Exercise material →
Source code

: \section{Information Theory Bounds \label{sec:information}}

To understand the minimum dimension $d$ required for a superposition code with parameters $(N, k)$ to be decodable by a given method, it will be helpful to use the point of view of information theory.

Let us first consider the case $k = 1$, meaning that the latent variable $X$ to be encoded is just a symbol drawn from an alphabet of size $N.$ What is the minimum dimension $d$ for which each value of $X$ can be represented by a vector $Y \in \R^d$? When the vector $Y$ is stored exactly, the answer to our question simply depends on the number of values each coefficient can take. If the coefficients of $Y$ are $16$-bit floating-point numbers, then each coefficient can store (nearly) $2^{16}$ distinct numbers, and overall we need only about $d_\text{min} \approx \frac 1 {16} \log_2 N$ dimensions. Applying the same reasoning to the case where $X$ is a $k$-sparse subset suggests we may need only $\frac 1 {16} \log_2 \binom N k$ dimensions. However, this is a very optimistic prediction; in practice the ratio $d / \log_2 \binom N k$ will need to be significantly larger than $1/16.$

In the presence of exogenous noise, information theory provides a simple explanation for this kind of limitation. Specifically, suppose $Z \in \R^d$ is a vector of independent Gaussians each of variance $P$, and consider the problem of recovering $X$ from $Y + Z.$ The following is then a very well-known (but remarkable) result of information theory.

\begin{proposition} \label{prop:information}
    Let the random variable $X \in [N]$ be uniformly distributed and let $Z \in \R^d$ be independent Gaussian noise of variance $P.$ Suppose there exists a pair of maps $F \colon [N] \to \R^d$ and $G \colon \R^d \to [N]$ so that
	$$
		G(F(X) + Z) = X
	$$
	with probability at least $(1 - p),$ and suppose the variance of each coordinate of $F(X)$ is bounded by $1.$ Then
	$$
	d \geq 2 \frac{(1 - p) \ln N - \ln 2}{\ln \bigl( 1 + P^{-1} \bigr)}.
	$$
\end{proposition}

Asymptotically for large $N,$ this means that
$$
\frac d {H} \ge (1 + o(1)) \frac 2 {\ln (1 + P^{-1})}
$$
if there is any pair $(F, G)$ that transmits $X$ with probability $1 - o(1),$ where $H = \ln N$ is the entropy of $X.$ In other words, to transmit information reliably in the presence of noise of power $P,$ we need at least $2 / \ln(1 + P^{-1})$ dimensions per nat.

Activity →
Write out the listing once more, matching it exactly.

Exercise response →
Source code

: \section{Information Theory Bounds \label{sec:information}}

To understand the minimum dimension $d$ required for a superposition code with parameters $(N, k)$ to be decodable by a given method, it will be helpful to use the point of view of information theory.

Let us first consider the case $k = 1$, meaning that the latent variable $X$ to be encoded is just a symbol drawn from an alphabet of size $N.$ What is the minimum dimension $d$ for which each value of $X$ can be represented by a vector $Y \in \R^d$? When the vector $Y$ is stored exactly, the answer to our question simply depends on the number of values each coefficient can take. If the coefficients of $Y$ are $16$-bit floating-point numbers, then each coefficient can store (nearly) $2^{16}$ distinct numbers, and overall we need only about $d_\text{min} \approx \frac 1 {16} \log_2 N$ dimensions. Applying the same reasoning to the case where $X$ is a $k$-sparse subset suggests we may need only $\frac 1 {16} \log_2 \binom N k$ dimensions. However, this is a very optimistic prediction; in practice the ratio $d / \log_2 \binom N k$ will need to be significantly larger than $1/16.$

In the presence of exogenous noise, information theory provides a simple explanation for this kind of limitation. Specifically, suppose $Z \in \R^d$ is a vector of independent Gaussians each of variance $P$, and consider the problem of recovering $X$ from $Y + Z.$ The following is then a very well-known (but remarkable) result of information theory.

\begin{proposition} \label{prop:information}
    Let the random variable $X \in [N]$ be uniformly distributed and let $Z \in \R^d$ be independent Gaussian noise of variance $P.$ Suppose there exists a pair of maps $F \colon [N] \to \R^d$ and $G \colon \R^d \to [N]$ so that
	$$
		G(F(X) + Z) = X
	$$
	with probability at least $(1 - p),$ and suppose the variance of each coordinate of $F(X)$ is bounded by $1.$ Then
	$$
	d \geq 2 \frac{(1 - p) \ln N - \ln 2}{\ln \bigl( 1 + P^{-1} \bigr)}.
	$$
\end{proposition}

Asymptotically for large $N,$ this means that
$$
\frac d {H} \ge (1 + o(1)) \frac 2 {\ln (1 + P^{-1})}
$$
if there is any pair $(F, G)$ that transmits $X$ with probability $1 - o(1),$ where $H = \ln N$ is the entropy of $X.$ In other words, to transmit information reliably in the presence of noise of power $P,$ we need at least $2 / \ln(1 + P^{-1})$ dimensions per nat.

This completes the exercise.